* _EXTRACTED ENTRIES_:
=== Section Start ===

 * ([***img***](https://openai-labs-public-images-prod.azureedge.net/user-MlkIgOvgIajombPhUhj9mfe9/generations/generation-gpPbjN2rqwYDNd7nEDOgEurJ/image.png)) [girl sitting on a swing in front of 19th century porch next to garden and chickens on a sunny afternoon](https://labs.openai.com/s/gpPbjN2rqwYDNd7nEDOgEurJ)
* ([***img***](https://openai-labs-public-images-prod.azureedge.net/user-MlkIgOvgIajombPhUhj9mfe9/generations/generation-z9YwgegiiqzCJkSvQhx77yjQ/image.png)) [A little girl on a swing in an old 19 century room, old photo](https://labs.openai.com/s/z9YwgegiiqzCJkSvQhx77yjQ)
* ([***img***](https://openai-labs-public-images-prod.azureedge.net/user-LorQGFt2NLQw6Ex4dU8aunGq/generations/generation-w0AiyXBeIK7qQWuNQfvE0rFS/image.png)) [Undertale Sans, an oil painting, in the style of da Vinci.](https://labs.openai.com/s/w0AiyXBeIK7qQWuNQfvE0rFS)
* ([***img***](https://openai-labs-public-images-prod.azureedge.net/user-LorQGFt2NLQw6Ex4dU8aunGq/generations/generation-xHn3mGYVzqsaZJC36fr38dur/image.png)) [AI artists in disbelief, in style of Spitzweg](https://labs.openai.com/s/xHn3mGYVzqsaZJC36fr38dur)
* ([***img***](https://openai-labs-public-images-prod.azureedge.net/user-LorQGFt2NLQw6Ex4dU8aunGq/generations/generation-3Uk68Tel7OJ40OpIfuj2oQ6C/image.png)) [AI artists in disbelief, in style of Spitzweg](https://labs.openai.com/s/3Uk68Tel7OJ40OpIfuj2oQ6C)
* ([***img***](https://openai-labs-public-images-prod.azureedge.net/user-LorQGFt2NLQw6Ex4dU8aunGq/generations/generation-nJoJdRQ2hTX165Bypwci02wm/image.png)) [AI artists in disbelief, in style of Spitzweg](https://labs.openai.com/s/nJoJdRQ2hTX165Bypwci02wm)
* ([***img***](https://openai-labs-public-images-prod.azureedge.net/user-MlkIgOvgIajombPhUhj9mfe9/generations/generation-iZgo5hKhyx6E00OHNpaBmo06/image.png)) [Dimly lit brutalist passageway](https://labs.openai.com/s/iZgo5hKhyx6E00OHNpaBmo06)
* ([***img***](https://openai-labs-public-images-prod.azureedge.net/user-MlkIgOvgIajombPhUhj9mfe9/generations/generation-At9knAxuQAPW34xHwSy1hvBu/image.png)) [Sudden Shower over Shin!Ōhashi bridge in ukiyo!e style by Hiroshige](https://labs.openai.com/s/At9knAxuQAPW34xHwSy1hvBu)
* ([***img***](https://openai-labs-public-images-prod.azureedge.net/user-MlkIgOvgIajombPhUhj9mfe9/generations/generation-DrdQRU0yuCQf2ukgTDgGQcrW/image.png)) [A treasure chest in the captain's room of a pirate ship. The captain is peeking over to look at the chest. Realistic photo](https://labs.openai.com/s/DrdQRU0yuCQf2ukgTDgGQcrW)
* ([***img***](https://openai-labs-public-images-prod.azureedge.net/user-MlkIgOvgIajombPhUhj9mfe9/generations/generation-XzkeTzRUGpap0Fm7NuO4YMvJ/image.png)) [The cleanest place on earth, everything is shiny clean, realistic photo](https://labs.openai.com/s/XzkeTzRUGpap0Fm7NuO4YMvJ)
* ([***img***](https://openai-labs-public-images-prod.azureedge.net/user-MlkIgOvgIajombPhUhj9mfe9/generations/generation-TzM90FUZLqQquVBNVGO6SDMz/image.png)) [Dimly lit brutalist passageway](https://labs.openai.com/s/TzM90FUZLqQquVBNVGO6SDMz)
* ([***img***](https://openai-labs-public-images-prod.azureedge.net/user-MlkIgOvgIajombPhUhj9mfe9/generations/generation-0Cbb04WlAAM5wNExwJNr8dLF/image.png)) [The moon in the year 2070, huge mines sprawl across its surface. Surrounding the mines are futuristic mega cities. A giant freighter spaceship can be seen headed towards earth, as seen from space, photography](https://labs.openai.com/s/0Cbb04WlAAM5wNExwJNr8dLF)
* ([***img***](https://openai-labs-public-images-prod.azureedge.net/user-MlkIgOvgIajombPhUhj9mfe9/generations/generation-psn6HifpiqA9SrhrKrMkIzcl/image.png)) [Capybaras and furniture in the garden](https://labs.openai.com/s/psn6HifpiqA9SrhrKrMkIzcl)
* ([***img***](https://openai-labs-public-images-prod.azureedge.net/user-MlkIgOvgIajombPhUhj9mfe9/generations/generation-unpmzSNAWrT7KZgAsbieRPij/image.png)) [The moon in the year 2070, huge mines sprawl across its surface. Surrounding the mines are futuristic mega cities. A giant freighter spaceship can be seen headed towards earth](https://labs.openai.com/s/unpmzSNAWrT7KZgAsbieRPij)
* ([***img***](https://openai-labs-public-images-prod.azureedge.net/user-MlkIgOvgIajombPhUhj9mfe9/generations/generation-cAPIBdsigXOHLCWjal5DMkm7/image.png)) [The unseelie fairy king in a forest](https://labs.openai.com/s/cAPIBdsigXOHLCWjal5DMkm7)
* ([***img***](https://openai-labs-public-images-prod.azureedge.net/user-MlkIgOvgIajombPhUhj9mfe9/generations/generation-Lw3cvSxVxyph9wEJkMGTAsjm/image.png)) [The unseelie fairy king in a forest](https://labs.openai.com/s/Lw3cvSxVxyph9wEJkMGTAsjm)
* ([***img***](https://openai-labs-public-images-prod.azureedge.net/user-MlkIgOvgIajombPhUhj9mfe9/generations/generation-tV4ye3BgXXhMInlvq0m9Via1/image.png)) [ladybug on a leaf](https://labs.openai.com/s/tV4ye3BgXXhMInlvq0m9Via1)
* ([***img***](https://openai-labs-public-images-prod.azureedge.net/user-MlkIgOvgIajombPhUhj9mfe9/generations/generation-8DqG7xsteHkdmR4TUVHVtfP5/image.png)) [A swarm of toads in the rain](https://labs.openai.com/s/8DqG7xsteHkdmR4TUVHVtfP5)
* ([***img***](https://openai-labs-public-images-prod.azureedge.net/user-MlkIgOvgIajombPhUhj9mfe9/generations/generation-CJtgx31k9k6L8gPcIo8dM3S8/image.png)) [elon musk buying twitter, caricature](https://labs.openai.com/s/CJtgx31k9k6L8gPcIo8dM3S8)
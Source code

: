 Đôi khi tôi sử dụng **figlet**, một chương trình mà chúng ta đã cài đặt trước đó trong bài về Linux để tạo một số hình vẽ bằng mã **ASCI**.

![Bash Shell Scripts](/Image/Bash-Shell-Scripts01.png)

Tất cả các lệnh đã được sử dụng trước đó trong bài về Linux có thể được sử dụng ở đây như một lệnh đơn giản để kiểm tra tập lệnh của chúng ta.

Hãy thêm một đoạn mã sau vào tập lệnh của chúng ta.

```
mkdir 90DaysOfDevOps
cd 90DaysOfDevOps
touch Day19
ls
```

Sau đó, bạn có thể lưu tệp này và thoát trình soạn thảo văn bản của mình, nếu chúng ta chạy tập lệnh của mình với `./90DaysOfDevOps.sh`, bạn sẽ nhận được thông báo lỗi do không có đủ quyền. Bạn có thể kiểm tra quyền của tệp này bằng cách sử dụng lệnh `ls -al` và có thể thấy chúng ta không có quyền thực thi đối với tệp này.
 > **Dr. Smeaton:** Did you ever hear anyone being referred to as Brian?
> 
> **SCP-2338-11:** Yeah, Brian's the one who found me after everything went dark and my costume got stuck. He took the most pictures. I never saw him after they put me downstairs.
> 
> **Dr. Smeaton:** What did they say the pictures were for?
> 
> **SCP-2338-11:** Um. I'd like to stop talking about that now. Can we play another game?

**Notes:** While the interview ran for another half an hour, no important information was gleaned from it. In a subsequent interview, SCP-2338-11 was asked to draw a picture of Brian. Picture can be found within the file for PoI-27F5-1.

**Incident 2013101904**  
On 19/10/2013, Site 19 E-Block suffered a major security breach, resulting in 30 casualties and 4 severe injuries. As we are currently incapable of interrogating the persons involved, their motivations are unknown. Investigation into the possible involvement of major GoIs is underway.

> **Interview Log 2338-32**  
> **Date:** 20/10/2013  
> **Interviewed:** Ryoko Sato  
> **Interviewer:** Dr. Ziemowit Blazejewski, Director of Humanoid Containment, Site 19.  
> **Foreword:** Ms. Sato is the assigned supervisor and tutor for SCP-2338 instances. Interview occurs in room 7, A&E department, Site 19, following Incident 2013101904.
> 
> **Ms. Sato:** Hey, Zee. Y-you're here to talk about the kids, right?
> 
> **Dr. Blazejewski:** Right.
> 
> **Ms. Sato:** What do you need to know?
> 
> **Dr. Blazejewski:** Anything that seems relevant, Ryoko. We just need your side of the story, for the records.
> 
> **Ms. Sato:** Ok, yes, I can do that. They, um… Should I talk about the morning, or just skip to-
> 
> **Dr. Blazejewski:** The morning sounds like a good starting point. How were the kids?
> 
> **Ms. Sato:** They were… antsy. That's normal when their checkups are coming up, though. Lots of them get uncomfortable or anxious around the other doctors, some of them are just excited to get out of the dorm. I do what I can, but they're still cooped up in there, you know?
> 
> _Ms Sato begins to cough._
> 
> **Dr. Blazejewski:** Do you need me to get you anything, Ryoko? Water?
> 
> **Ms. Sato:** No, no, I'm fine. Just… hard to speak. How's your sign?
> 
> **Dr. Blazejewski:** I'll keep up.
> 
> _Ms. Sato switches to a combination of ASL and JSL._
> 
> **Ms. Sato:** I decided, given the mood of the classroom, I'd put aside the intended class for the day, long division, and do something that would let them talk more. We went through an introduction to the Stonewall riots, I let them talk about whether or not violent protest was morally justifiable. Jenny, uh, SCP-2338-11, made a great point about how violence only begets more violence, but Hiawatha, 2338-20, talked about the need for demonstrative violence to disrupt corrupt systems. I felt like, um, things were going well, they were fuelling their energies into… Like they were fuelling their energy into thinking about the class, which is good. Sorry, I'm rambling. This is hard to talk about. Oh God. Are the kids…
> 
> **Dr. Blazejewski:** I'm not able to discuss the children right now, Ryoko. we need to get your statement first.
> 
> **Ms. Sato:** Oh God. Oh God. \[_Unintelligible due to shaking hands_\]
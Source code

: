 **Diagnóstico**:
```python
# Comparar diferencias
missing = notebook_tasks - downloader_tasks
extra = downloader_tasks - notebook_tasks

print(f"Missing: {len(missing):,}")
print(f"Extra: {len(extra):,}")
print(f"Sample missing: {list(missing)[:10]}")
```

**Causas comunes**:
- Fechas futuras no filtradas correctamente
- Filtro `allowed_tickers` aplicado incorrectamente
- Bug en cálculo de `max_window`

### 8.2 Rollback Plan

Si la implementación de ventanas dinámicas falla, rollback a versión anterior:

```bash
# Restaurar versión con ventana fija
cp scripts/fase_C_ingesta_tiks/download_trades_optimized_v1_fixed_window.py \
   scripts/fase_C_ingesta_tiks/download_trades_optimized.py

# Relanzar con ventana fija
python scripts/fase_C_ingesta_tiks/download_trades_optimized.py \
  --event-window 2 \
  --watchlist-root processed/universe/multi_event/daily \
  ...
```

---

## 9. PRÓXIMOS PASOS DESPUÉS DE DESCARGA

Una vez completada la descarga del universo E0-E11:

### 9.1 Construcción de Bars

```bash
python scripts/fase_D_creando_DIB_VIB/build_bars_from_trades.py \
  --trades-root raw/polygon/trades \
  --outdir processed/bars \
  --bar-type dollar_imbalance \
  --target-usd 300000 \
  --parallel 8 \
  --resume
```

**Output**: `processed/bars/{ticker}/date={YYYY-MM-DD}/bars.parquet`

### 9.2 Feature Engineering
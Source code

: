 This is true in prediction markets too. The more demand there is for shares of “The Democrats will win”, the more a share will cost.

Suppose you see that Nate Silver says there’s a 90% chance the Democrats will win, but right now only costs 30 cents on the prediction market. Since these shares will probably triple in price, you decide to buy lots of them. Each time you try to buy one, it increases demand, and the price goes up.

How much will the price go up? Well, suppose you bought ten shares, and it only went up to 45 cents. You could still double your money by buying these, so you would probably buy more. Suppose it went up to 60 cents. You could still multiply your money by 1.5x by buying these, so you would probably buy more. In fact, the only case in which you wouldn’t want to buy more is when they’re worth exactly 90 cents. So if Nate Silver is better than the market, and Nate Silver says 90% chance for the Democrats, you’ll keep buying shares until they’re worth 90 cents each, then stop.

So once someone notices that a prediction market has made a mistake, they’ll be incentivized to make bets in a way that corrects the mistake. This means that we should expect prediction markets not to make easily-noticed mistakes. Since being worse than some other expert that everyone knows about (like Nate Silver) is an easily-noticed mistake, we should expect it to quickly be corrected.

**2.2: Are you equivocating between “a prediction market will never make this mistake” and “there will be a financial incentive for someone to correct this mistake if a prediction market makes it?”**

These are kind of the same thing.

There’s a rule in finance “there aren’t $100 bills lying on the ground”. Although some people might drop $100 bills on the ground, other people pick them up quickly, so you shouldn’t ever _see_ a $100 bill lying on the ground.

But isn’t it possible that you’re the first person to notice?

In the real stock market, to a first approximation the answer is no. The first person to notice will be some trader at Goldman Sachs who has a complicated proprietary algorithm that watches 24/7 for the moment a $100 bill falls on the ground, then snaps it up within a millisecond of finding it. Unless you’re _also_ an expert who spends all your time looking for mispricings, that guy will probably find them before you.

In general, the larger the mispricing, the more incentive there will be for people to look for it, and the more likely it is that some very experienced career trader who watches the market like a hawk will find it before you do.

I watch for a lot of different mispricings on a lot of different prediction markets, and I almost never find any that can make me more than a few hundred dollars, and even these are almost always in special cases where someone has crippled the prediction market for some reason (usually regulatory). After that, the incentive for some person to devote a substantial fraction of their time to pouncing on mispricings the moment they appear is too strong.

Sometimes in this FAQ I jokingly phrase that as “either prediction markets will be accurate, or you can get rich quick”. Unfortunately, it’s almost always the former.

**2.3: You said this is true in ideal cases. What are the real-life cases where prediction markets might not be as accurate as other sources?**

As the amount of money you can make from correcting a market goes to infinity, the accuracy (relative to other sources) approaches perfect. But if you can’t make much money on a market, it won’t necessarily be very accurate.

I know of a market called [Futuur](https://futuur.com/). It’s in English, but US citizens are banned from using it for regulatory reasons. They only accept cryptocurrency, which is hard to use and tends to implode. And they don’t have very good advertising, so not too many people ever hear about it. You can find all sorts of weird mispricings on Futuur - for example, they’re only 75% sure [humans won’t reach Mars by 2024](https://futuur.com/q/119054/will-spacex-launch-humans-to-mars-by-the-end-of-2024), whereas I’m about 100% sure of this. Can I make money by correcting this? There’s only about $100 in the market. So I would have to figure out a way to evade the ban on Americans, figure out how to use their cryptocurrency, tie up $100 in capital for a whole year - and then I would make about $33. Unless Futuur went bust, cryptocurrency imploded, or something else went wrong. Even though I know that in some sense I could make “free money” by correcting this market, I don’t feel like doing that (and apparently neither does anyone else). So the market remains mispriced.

=== Section End ===

Write out exactly the lines above between the line with "### 9.1 Construcción de Bars" and the line with "Suppose you see", inclusive, and nothing beyond them.

* _ANSWER BOX_:
### 9.1 Construcción de Bars

```bash
python scripts/fase_D_creando_DIB_VIB/build_bars_from_trades.py \
  --trades-root raw/polygon/trades \
  --outdir processed/bars \
  --bar-type dollar_imbalance \
  --target-usd 300000 \
  --parallel 8 \
  --resume
```

**Output**: `processed/bars/{ticker}/date={YYYY-MM-DD}/bars.parquet`

### 9.2 Feature Engineering
Source code

: This is true in prediction markets too. The more demand there is for shares of “The Democrats will win”, the more a share will cost.

Suppose you see that Nate Silver says there’s a 90% chance the Democrats will win, but right now only costs 30 cents on the prediction market. Since these shares will probably triple in price, you decide to buy lots of them. Each time you try to buy one, it increases demand, and the price goes up.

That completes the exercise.